When it comes to your company's software infrastructure, it can be an uphill battle to convince the business team to move from commercial to custom software in order to handle internal data and content management.
Sean Mahoney, president and chief executive officer at AndPlus, works with small businesses to find technological solutions to workflow challenges. With his expert guidance, let's take a look at five reasons custom software can be an important and wise use of resources:
1. Custom software brings employees into the process. Custom software allows team members to help determine how workflow software is implemented.
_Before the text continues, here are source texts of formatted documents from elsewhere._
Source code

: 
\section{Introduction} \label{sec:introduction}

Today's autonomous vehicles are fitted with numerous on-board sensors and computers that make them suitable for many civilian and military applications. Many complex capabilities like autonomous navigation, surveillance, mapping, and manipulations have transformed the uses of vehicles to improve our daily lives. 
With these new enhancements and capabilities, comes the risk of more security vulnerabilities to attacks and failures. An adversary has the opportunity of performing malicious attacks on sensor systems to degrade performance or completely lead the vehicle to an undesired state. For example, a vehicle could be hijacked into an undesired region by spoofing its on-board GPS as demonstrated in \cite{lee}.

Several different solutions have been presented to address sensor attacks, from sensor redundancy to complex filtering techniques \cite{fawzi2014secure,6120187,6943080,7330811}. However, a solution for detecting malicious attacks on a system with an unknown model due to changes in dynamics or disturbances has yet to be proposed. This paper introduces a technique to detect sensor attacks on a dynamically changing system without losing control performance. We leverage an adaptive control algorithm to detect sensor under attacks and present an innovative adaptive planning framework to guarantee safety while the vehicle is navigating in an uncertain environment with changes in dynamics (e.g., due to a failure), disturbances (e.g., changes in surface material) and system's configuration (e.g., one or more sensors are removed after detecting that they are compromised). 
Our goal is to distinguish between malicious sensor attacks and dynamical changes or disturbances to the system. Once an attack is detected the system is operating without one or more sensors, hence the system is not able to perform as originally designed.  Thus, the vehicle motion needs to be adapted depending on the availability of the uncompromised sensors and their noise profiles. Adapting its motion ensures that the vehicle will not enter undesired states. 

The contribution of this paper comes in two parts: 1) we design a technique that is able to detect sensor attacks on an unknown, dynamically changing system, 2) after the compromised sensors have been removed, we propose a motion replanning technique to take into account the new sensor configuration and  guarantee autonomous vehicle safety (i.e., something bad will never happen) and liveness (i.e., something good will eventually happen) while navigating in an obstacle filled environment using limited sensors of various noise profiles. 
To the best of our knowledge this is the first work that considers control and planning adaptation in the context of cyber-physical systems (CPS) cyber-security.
By starting with the "needs and wishes" phase of data collection, companies rolling out new content-management infrastructure can tailor it to help employees most.
2. Customers become part of the workflow. If your online point of sale is linked to your custom software setup, then your customers can fill out online sales forms and provide the data that your sales processing team otherwise has to collect. And once all that data is collected, it's mineable. You can use custom software to find new patterns and correlations between customer backgrounds, decisions, and purchases that will help you get those customers back into the sales funnel.
3. Cost savings through analysis. One of the great things about custom software is how easy it is to analyze. Linking all actions to a dollar value allows you to scan your infrastructure for unnecessary — and unprofitable — workflow actions. These can then be removed or re-engineered by your IT staff.
4. Custom software brings partners into your process. Information flow is everything. When you're dealing with a spectrum of supply chains, vendors, and markets, you want to capture as much data as possible and analyze it for efficiency. As with internal actions and workflow, custom software can also provide ways to integrate all these other resources into actionable information. The point, again, is cost savings. You're streamlining the time and effort it takes to do all these day-to-day tasks.
5. Three-hundred-and-sixty degree awareness. This is where custom software can help small business owners. Explains Mahoney:
"Knowledge is power. Custom software allows any piece of the value chain to notify any person you’d like, including yourself. Want to be notified every time you make a sale? Get an e-mail each night showing a sales report? Do you have a settlement report that is your responsibility for your union members?"
All of these things can be automated via custom software. Of course, custom software has its costs, and small businesses need to be certain they're implementing the right kind of infrastructure.
The bottom line, according to Kate Horstead, writing for ICAEW, is that custom software works best when it minimizes the kinds of repetitive tasks we addressed above. Or, as Ciaran Kenny, founder of Macnamara IT, told Horstead: "Think of your business in terms of data — the information you need to communicate to other people — rather than technology. Ask yourself ‘What is the data and what are we using it for?’ It will then be possible to assess what systems you need to automate or customize."